Electronic doorman: In many restaurants, offices, and other locations in China, visitors must now show their COVID-19 risk status through a phone app before they are allowed entry, reports Agence-France Presse on Yahoo News. “A green light lets you in anywhere. A yellow light could send you into home confinement. The dreaded red light throws a person into a strict two-week quarantine at a hotel.” This use of contact tracing is raising privacy alarms in other countries.

Conflicting apps: Meanwhile, the Australian government’s new COVID-19 tracing app may interfere with Bluetooth-connected medical devices, including those used by people with diabetes, the Sydney Morning Herald reports.  Diabetes Australia has warned users of continuous glucose monitoring apps that there may be connection problems.

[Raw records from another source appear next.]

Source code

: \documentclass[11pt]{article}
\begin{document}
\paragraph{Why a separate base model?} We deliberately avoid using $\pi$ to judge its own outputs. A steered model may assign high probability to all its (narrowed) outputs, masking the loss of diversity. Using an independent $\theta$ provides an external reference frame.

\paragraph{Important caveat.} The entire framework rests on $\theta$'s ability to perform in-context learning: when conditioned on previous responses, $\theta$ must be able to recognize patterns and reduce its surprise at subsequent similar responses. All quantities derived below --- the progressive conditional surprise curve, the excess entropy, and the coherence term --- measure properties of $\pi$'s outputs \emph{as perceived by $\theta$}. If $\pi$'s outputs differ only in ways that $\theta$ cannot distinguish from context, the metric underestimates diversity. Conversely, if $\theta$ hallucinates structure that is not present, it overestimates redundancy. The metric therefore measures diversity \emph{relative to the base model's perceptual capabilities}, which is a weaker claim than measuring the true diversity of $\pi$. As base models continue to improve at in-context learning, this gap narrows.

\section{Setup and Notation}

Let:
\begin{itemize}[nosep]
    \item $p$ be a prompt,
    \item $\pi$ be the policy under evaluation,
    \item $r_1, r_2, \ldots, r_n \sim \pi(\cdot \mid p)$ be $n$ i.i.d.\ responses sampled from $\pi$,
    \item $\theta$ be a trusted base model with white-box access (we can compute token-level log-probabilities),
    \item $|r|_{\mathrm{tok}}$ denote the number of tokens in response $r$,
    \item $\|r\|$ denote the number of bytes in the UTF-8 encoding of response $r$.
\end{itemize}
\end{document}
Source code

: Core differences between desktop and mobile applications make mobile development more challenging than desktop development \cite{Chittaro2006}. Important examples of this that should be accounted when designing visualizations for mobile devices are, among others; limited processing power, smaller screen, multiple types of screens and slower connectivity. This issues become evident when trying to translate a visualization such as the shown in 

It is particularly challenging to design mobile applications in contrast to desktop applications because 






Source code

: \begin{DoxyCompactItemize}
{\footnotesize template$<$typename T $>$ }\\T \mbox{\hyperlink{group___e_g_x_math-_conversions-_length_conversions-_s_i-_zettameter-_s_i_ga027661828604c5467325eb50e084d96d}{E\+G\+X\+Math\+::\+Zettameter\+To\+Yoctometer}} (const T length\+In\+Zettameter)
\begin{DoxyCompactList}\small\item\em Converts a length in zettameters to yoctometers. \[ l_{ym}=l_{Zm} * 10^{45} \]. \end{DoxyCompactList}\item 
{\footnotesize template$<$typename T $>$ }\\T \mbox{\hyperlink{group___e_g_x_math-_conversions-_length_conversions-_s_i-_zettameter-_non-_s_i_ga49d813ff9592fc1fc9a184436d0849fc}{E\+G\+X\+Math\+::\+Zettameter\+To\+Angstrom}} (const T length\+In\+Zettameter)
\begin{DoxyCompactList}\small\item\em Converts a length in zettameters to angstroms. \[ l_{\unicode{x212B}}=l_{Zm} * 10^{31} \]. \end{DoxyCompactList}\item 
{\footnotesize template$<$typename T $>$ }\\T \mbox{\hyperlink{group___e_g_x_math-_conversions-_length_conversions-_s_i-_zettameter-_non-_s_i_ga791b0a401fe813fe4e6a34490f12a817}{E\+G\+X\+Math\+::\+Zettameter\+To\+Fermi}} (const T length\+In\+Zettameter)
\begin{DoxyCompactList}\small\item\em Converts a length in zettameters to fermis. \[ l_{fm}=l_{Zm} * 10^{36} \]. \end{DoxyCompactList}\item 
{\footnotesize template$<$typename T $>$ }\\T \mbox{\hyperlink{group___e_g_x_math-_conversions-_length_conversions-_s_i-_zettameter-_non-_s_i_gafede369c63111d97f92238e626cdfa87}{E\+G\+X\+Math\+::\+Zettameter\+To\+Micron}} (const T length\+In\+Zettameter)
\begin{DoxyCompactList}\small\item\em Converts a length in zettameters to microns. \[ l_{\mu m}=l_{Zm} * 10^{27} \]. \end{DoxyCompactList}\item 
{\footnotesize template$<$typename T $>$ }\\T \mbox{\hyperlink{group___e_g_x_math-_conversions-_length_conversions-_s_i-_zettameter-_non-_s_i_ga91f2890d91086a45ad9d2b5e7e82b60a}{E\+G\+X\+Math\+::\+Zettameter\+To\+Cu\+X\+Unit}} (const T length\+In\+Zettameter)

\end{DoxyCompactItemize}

Keeping track of yourself: In Japan, a 16-year-old student has designed an app that allows users to keep track of their whereabouts on their mobile phones, to help with contact tracing, The Associated Press reports on Japan Times. If a user is diagnosed with COVID-19, the Asiato app can tell them where they’ve been in recent weeks. This allows users to reach out to people they may have infected or to inform health authorities.

A digital human touch: The South African reports on the Hey Bracelet, which allows people to stay in touch with their loved ones, even when separated during a coronavirus lockdown. “You can use the bracelet to send a pulse to someone.” We’re not sure that’s a good substitute for a hug.

Cables to Africa: Facebook is building a huge undersea cable around Africa in an effort to bring Internet service to more of the continent’s residents, CNBC reports. Facebook is working with several other companies to build the 37,000-kilometer ­– or about 22,991-mile – cable, which is only about 2,000 miles shorter than the circumference of the earth.

Don’t steal our stuff: The U.S. government has issued a warning saying that Chinese hackers are trying to steal COVID-19 research on vaccines and treatments, CNN reports. “Hospitals, research laboratories, health care providers and pharmaceutical companies have all been hit, officials say, and the Department of Health and Human Services – which oversees the Centers for Disease Control and Prevention – has been struck by a surge of daily strikes, an official with direct knowledge of the attacks previously told CNN.”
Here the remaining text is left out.